Why is there still radiation left from the Big Bang now? 
Possible Duplicate:
Why can we see the cosmic microwave background (CMB)? 

We all have seen evidence of radiation left from the Big Bang, but how is it still detectable? Why didn't it disperse early on?
 A: Disperse into what? All of space was completely filled with hot matter and radiation. Space has expanded enough that the incredibly high temperatures that once were the equilibrium could cool down to the current temperature of the Cosmic Microwave Background, 2.725 Kelvin. That is very cold, but certainly not absolute zero! Moreover, it is certainly detectable. 
A: The CMB is not itself from the Big Bang but rather the residual glow from the early intense radiation stage of the universe after the Big Bang.
The radiation has been and still is dispersing in every direction as the universe expands. Eventually in the distant future as the universe gets old and dark it will have dispersed and red shifted so far as to be undetectable by any would-be astronomers that might still be around.
A: The thing is that it ought to still be detectable.
According to the Big Bang theory, one of it's predictions is that the universe should still be laced with these remnants, this cosmic background radiation - should it not be, it would be troubling for the theory - so the agreeable factors aid us in asserting our understanding (well, disagreement would improve our knowledge, too, but might end up leaving us more perplexed to start with) of our universe, how it came about and how it continues to evolve.

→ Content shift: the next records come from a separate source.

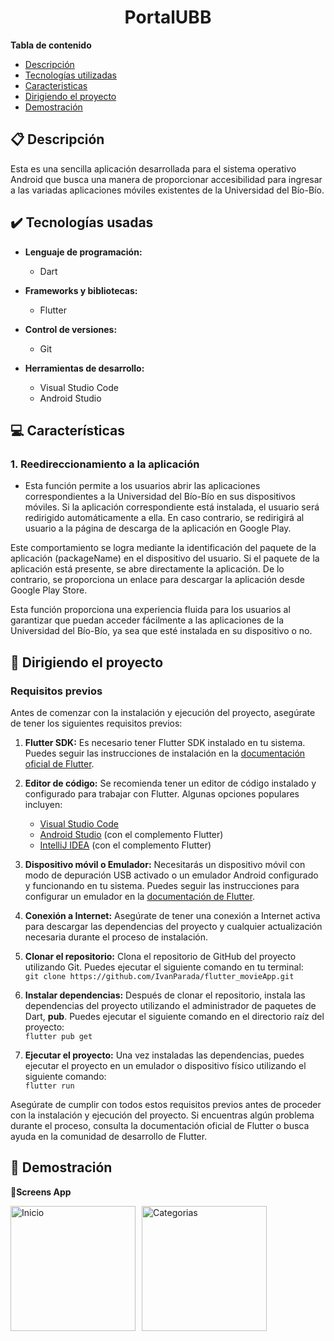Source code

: <h1 align="center"> PortalUBB  </h1>


**Tabla de contenido**   
* [Descripción](#descripcion)
* [Tecnologías utilizadas](#tec-util)
* [Caracteristicas](#caract)
* [Dirigiendo el proyecto](#instrucciones)
* [Demostración](#img)
## 📋 Descripción<a name="descripcion"></a>
Esta es una sencilla aplicación desarrollada para el sistema operativo Android que busca una manera de proporcionar accesibilidad para ingresar a las variadas aplicaciones móviles existentes de la Universidad del Bío-Bío.

## ✔️ Tecnologías usadas<a name="tec-util"></a>

* <b>Lenguaje de programación:</b>
  * Dart

* <b>Frameworks y bibliotecas:</b>
  * Flutter
    
* <b>Control de versiones:</b>
  * Git
    
* <b>Herramientas de desarrollo:</b>
  * Visual Studio Code
  * Android Studio
    

## 💻 Características<a name="caract"></a>

### 1. Reedireccionamiento a la aplicación
- Esta función permite a los usuarios abrir las aplicaciones correspondientes a la Universidad del Bío-Bío en sus dispositivos móviles. Si la aplicación correspondiente está instalada, el usuario será redirigido automáticamente a ella. En caso contrario, se redirigirá al usuario a la página de descarga de la aplicación en Google Play.

Este comportamiento se logra mediante la identificación del paquete de la aplicación (packageName) en el dispositivo del usuario. Si el paquete de la aplicación está presente, se abre directamente la aplicación. De lo contrario, se proporciona un enlace para descargar la aplicación desde Google Play Store.

Esta función proporciona una experiencia fluida para los usuarios al garantizar que puedan acceder fácilmente a las aplicaciones de la Universidad del Bío-Bío, ya sea que esté instalada en su dispositivo o no.


## 🚦 Dirigiendo el proyecto<a name="instrucciones"></a>

### Requisitos previos

Antes de comenzar con la instalación y ejecución del proyecto, asegúrate de tener los siguientes requisitos previos:

1. **Flutter SDK:** Es necesario tener Flutter SDK instalado en tu sistema. Puedes seguir las instrucciones de instalación en la [documentación oficial de Flutter](https://flutter.dev/docs/get-started/install).

2. **Editor de código:** Se recomienda tener un editor de código instalado y configurado para trabajar con Flutter. Algunas opciones populares incluyen:
   - [Visual Studio Code](https://code.visualstudio.com/)
   - [Android Studio](https://developer.android.com/studio) (con el complemento Flutter)
   - [IntelliJ IDEA](https://www.jetbrains.com/idea/) (con el complemento Flutter)

3. **Dispositivo móvil o Emulador:** Necesitarás un dispositivo móvil con modo de depuración USB activado o un emulador Android configurado y funcionando en tu sistema. Puedes seguir las instrucciones para configurar un emulador en la [documentación de Flutter](https://flutter.dev/docs/get-started/install/windows#set-up-the-android-emulator).

4. **Conexión a Internet:** Asegúrate de tener una conexión a Internet activa para descargar las dependencias del proyecto y cualquier actualización necesaria durante el proceso de instalación.

5. **Clonar el repositorio:** Clona el repositorio de GitHub del proyecto utilizando Git. Puedes ejecutar el siguiente comando en tu terminal:
<br>`git clone https://github.com/IvanParada/flutter_movieApp.git`

6. **Instalar dependencias:** Después de clonar el repositorio, instala las dependencias del proyecto utilizando el administrador de paquetes de Dart, <b>pub</b>. Puedes ejecutar el siguiente comando en el directorio raíz del proyecto:
<br>`flutter pub get`

7. **Ejecutar el proyecto:** Una vez instaladas las dependencias, puedes ejecutar el proyecto en un emulador o dispositivo físico utilizando el siguiente comando:
<br>`flutter run`


Asegúrate de cumplir con todos estos requisitos previos antes de proceder con la instalación y ejecución del proyecto. Si encuentras algún problema durante el proceso, consulta la documentación oficial de Flutter o busca ayuda en la comunidad de desarrollo de Flutter.


## 📱 Demostración<a name="img"></a>

📱<b>Screens App</b>
<div style="display:flex;">
    <img src="https://github.com/IvanParada/portalubb/assets/118088453/1423c3c1-c662-4718-a280-21053076abb5" alt="Inicio" style="width:200px; margin-right:10px;">
    <img src="https://github.com/IvanParada/portalubb/assets/118088453/2738259f-1f9e-4d58-ae91-20ba17dc46e0" alt="Categorias" style="width:200px; margin-right:10px;">
</div>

If you imagine the primeval fireball exploding, the fallout of shortwave radiation being emitted with an immensely high temperature (of up to trillions of degrees), like cosmic bombs in each and every direction within the expanding space, but with no place to escape, then our understanding of nature dictates it would continue to populate the available space, cooling down and populating the universe in a uniform manner; in our current time we expect the radiation to be in the form of microwave radiation with a much cooler temperature (a few degrees above absolute zero, and characteristic of radiation by a black body) as it impacts on the Earth, and it does.
Eventually it will become undetectable, but that's a long time coming insofar as humanity is concerned.
A: Well, it's been dispersing ever since the Universe became transparent to most radiation 380000 years after the Big Bang, 13.8 billion years ago. It disperses as the Universe expands. Right now, we see the background as very cold, just 2.7K (degrees Kelvin) above absolute zero. Eight billion years ago, long before the Sun was formed, it was twice as strong, around 5.4K. Further back in time, it was even stronger and back when our Milky Way galaxy formed, it was over 20K, in the infrared, and would have impeded star formation.